In the latest installment of their largely unprecedented flurry of guidance under the Affordable Care Act, late last week the regulators published their thoughts on the practice -- currently being contemplated (or implemented) by some employers -- of providing opt-out bonuses to high claim health plan participants.
In very general terms, these employers are approaching high claim participants in their health plan and providing them with an additional benefit not available to low claim participants; namely, an unrestricted, taxable cash opt-out bonus if they decide not to participate in the employer’s health plan. (This is a variation on the decades old practice by some employers of offering all employees an opt-out bonus – or, in some cases, “benefit dollars” – if they decide not to participate in the employer’s health plan.)
In last week’s guidance, the DOL, the IRS and the HHS announced their view that this large claimant variation on the opt-out concept violates several laws. In essence, the regulators concluded that offering this additional option to large claimants actually “discriminates” against them (rather than in favor of them) by “increasing” their required contribution for plan participation.
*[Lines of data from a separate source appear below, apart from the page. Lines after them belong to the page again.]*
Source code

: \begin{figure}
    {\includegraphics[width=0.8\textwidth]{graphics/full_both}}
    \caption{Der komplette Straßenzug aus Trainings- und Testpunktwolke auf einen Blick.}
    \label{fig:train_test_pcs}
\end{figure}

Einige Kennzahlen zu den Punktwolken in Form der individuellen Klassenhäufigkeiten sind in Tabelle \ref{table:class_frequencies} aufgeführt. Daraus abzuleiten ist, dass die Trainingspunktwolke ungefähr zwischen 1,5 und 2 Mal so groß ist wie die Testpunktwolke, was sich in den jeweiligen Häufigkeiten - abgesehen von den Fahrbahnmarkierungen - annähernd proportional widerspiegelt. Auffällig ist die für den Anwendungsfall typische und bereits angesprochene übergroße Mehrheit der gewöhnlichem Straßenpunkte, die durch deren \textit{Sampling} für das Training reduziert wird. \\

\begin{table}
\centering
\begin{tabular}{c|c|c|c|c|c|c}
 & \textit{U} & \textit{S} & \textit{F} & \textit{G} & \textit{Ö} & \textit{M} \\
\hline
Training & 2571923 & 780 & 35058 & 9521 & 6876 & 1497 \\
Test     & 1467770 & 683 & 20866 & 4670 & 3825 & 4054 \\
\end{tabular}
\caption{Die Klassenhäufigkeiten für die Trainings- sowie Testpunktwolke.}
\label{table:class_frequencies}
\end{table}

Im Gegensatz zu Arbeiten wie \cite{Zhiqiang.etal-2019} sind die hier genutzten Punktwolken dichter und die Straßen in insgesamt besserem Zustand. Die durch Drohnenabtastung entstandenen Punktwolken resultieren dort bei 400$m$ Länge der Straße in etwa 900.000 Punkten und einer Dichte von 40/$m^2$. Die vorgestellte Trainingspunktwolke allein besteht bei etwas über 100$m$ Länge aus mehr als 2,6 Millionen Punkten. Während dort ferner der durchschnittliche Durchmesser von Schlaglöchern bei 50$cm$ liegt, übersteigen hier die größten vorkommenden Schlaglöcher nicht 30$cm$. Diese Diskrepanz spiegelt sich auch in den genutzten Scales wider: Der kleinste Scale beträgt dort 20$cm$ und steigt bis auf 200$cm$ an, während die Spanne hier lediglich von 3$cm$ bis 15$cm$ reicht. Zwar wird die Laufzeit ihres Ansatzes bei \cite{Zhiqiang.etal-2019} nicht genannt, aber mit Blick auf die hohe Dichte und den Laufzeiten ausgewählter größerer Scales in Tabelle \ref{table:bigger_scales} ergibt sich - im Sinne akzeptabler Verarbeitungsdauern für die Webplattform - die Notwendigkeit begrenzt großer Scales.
The regulators support their position by arguing that these large claimants have to “effectively pay more” to participate in the plan than low claimants not offered the bonus, because the large claimants have to make the same contribution as the low claimants in order to participate in the plan, plus “forego” their bonus amount, which the regulators characterize as an “additional contribution” imposed only on them.
Regardless of how a particular employer feels about the logical (or legal) support for this newly-announced position of the regulators, they should consider it thoughtfully before proceeding with a large claimant opt-out program. (As we have discussed with a number of our clients, those programs also raise a number of other legal issues that need to be considered carefully by employers.)